That was the fear amongst many conservatives, including myself, who saw in Trump a dangerous, ignorant, narcissistic, demagogue and grifter who was untethered from the thing that mattered most to us — conservatism.

We’d later learn he was untethered from other things, too — a moral compass, ethical standards, the United States Constitution, American law, and even reality at times.

We’d watch Trump convince previously principled conservatives to abandon their principles. We’d watch Republicans jettison policy for culture wars, democracy for division, political competence for conspiracy theories.

We’d watch Trump convince an angry mob to storm the U.S. Capitol in a brazen and violent attempt to overturn democracy. We’d watch him tempt the legal system to hold him accountable for dozens of alleged felonies, including fraud and obstruction.

And we’d watch his once mighty empire crumble as he faces hundreds of millions in legal fines and fees.

Now, years later, despite everything we’ve watched, Trump is poised to be the Republican nominee once again after nearly sweeping the primaries on Super Tuesday.

The one ray of hope inside the Republican Party, a party that Trump has wholly remade in his crooked image, was Nikki Haley, former governor of South Carolina and Trump’s ambassador to the United Nations.

After knocking out bigger spenders and buzzier candidates like Florida Gov. Ron DeSantis, she became the last woman standing between Trump and the nomination. She impressively won 40% of the vote in numerous Republican primary and caucus states, and won outright Vermont and Washington, D.C., making her the first Republican woman ever to win a primary and the only Republican to beat him anywhere since 2016.

She wasn’t a perfect candidate, but she spoke to a growing number of Republicans, moderates, and independents who desperately wanted a Trump alternative.

She represented a return to normalcy, conservative principles, and problem-solving, and promised a new generation of leadership at a time where both frontrunners are noticeably old and slipping.

But just as Trump bragged about ridding the GOP of good conservatives like Sen. Mitt Romney, and reducing it to 100% MAGA, she’d ultimately suffer the fate of every other Republican since 2016 who has lost to Trump.

The Republican Party is, as Trump says, 100% MAGA now. There’s no going back. And with Haley’s departure, that becomes even clearer.

But Trump is wrong in one sense. The GOP may be condensed and purified of apostates. But Republican voters are not united around Trump.

No one losing 40% of the Republican vote in places like Iowa, New Hampshire, and South Carolina could claim voters are united.

In North Carolina, South Carolina, and Virginia, less than 40% of Republican voters consider themselves MAGA. And a huge majority of Haley voters in North Carolina, South Carolina, and California say they won’t support Trump in the general, according to exit polling.

That makes Trump a considerably weak candidate in the general election — and Haley’s campaign has a lot to do with that.

Lucky for him, President Biden is just as weak, facing low approval numbers and increasing concerns over his age.

Unluckily for us, one thing is clear after Super Tuesday: we’ll end up with someone deeply unpopular no matter who wins.

As for Nikki Haley, her political future is unclear.
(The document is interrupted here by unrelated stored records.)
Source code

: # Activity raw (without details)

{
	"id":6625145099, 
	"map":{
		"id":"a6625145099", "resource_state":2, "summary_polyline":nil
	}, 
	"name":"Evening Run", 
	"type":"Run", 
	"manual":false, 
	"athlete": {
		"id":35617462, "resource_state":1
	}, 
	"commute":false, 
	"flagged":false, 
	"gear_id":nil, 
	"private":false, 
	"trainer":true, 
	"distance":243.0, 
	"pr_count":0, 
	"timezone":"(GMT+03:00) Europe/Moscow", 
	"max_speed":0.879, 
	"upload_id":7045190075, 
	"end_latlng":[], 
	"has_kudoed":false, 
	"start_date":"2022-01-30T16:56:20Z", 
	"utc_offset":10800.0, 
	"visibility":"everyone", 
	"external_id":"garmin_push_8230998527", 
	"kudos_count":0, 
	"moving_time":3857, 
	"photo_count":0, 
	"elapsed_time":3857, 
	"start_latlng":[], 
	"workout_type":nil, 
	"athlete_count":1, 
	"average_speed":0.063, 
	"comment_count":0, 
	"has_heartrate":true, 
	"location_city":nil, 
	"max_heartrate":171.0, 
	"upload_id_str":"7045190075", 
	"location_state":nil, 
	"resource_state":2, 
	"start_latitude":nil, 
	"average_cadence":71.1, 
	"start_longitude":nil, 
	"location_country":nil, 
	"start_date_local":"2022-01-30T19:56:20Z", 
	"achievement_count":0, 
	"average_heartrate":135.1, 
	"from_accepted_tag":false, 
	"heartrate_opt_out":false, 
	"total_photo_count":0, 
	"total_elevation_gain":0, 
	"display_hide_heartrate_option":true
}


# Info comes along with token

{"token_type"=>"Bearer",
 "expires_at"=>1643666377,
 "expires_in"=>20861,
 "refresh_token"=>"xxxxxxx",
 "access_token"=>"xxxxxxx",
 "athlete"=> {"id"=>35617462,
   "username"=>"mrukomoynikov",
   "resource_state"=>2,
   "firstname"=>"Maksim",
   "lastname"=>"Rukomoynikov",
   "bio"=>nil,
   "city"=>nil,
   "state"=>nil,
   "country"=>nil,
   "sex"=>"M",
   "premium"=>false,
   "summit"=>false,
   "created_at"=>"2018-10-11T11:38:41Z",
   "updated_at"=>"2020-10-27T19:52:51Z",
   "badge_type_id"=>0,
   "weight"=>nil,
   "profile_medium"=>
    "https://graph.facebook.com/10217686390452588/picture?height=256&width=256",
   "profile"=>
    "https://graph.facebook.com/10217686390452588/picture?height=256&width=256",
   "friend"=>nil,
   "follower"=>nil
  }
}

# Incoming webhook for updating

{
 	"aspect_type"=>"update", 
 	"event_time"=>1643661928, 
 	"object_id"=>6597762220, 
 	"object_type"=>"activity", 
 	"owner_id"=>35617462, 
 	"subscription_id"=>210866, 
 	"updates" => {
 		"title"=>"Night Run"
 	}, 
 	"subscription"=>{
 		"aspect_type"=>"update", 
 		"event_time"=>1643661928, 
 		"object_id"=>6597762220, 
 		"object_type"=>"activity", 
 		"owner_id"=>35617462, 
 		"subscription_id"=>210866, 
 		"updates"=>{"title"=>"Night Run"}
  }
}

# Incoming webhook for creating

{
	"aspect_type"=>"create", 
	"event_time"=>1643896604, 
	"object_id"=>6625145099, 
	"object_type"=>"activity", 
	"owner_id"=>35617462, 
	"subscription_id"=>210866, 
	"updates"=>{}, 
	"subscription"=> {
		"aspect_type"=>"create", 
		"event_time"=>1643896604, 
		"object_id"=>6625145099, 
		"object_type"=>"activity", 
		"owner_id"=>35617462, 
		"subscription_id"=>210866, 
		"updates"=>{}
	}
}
Certainly, something could happen to Trump — you can fill in the blank. Her candidacy could be resurrected at some point.

But the Republican Party isn’t with Haley, it’s with Trump.

And there are some early indications she might end up returning to him after all of this.

As she said when withdrawing: “It is now up to Donald Trump to earn the votes of those in our party and beyond it, who did not support him. And I hope he does that.”

And I asked her campaign on Wednesday morning if there was a world in which she could eventually endorse him, and, alas, they implied that there was.

It’s disappointing, but predictable and probably politically smart if she wants a future in today’s GOP — there’s simply no surviving outside of Trump’s orbit.

So now we must accept that Trump will be the nominee and is still the standard bearer for the Republican Party, and everything that brings with it.

But for a brief, fleeting moment, there was the promise of Nikki Haley.